O HORROR…

We are the hollow men...

We are the hollow men…

Por eu mesmo:

Joseph Conrad escreveu No coração das trevas (Heart of Darkness, 1902) a partir de sua experiência no Congo. Imbuído do nobre propósito de “abrir para a civilização a única parte do nosso globo onde o cristianismo ainda não penetrou e eliminar a escuridão que cobre a população inteira”, Leopoldo II, rei da Bélgica, iniciou o processo de colonização daquele país africano. A prática viria demonstrar que na verdade o maganão queria mesmo era se locupletar, encher as burras com o vil metal, exaurindo literalmente até o tutano as riquezas da colônia através da extração de ouro, borracha, diamantes e marfim.

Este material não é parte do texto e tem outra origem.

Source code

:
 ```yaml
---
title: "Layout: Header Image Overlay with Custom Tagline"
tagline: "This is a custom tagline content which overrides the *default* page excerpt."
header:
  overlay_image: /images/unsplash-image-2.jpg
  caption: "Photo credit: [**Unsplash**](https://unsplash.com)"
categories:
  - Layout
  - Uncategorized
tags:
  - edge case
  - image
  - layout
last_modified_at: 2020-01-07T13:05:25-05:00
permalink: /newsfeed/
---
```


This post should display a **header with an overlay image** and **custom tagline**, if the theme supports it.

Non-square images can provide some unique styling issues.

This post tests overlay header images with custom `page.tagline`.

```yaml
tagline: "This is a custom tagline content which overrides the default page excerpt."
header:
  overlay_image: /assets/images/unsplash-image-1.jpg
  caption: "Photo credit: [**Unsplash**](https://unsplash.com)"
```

A obra retrata as atrocidades cometidas contra os “bárbaros” locais pelos “civilizados” belgas, e foi adaptada para o cinema em 1979 no magistral Apocalypse Now, de Francis Ford Coppola. No filme, a ação foi transportada para a guerra do Vietnã; o personagem central continua sendo Kurtz; porém, ao invés de funcionário da Companhia, coletor de marfim, foi alçado ao posto de coronel, desertor do exército americano, provavelmente enlouquecido. Enquanto comanda com mão de ferro uma milícia e trucida seus oponentes, espetando suas cabeças em estacas espalhadas pela mata, Kurtz recita delicados versos de Hollow Men, de T. S. Elliot. Provavelmente, Conrad pretendia denunciar a maldade que habita a alma humana, apenas contida mediante freios impostos pela civilização; distante dos olhares repressores, da lei e demais freios, “no coração das trevas”, o verniz de humanidade escorre e a besta emerge em toda a sua crueldade, assombrando, assolando e oprimindo tudo o que cruza seu caminho, restando apenas nas palavras do próprio Kurtz, “o horror…”

O horror…

Quarta-feira, dois de setembro.

O corpinho miúdo de Aylan Kurdin, 3 anos de idade, é lançado pela maré numa praia da Turquia. Ele, seu irmão, de cinco anos, e sua mãe morreram afogados, juntamente com outras nove pessoas, quando a embarcação em que tentavam chegar à Grécia naufragou. Eles fugiam da violenta guerra civil que explodiu na Síria em 2011, já matou mais de 215.000 pessoas e expulsou mais de dois milhões de sírios de seu país. No bojo do conflito pela tomada do poder, ainda nas mãos sujas de sangue do ditador Bashar al-Assad, emerge  o grupo jihadista Estado Islâmico, que pretende converter, não apenas a Síria, mas todo o mundo num imenso califado.

O horror…

Na obra de Conrad, o horror era representado pela escravização e suplício dos negros; hoje, os extremistas do EI e do Talibã explodem ruínas arqueológicas e impõem aos olhos atônitos do mundo um desfile macabro de fuzilamentos, decapitações, apedrejamentos, sepultamento de pessoas vivas, escravização sexual de mulheres e uma vasta gama de atrocidades impensáveis.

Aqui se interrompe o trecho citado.